=== Try it ===
Look through the entries below, please, and copy every line with the word "pwned".

=== Data excerpts ===
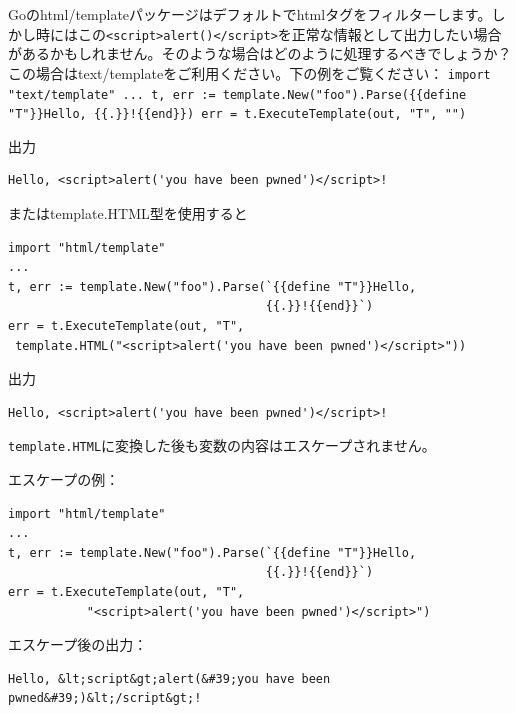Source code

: Goのhtml/templateパッケージはデフォルトでhtmlタグをフィルターします。しかし時にはこの\texttt{<script>alert()</script>}を正常な情報として出力したい場合があるかもしれません。そのような場合はどのように処理するべきでしょうか？この場合はtext/templateをご利用ください。下の例をご覧ください： \texttt{import "text/template" ... t, err := template.New("foo").Parse(\{\{define "T"\}\}Hello, \{\{.\}\}!\{\{end\}\}) err = t.ExecuteTemplate(out, "T", "")}

出力

\begin{lstlisting}[numbers=none]
Hello, <script>alert('you have been pwned')</script>!
\end{lstlisting}

またはtemplate.HTML型を使用すると

\begin{lstlisting}[numbers=none]
import "html/template"
...
t, err := template.New("foo").Parse(`{{define "T"}}Hello,
                                    {{.}}!{{end}}`)
err = t.ExecuteTemplate(out, "T",
 template.HTML("<script>alert('you have been pwned')</script>"))
\end{lstlisting}

出力

\begin{lstlisting}[numbers=none]
Hello, <script>alert('you have been pwned')</script>!
\end{lstlisting}

\texttt{template.HTML}に変換した後も変数の内容はエスケープされません。

エスケープの例：

\begin{lstlisting}[numbers=none]
import "html/template"
...
t, err := template.New("foo").Parse(`{{define "T"}}Hello,
                                    {{.}}!{{end}}`)
err = t.ExecuteTemplate(out, "T",
           "<script>alert('you have been pwned')</script>")
\end{lstlisting}

エスケープ後の出力：

\begin{lstlisting}[numbers=none]
Hello, &lt;script&gt;alert(&#39;you have been pwned&#39;)&lt;/script&gt;!
\end{lstlisting}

=== Result of the exercise ===
Hello, <script>alert('you have been pwned')</script>!
 template.HTML("<script>alert('you have been pwned')</script>"))
Hello, <script>alert('you have been pwned')</script>!
           "<script>alert('you have been pwned')</script>")
Hello, &lt;script&gt;alert(&#39;you have been pwned&#39;)&lt;/script&gt;!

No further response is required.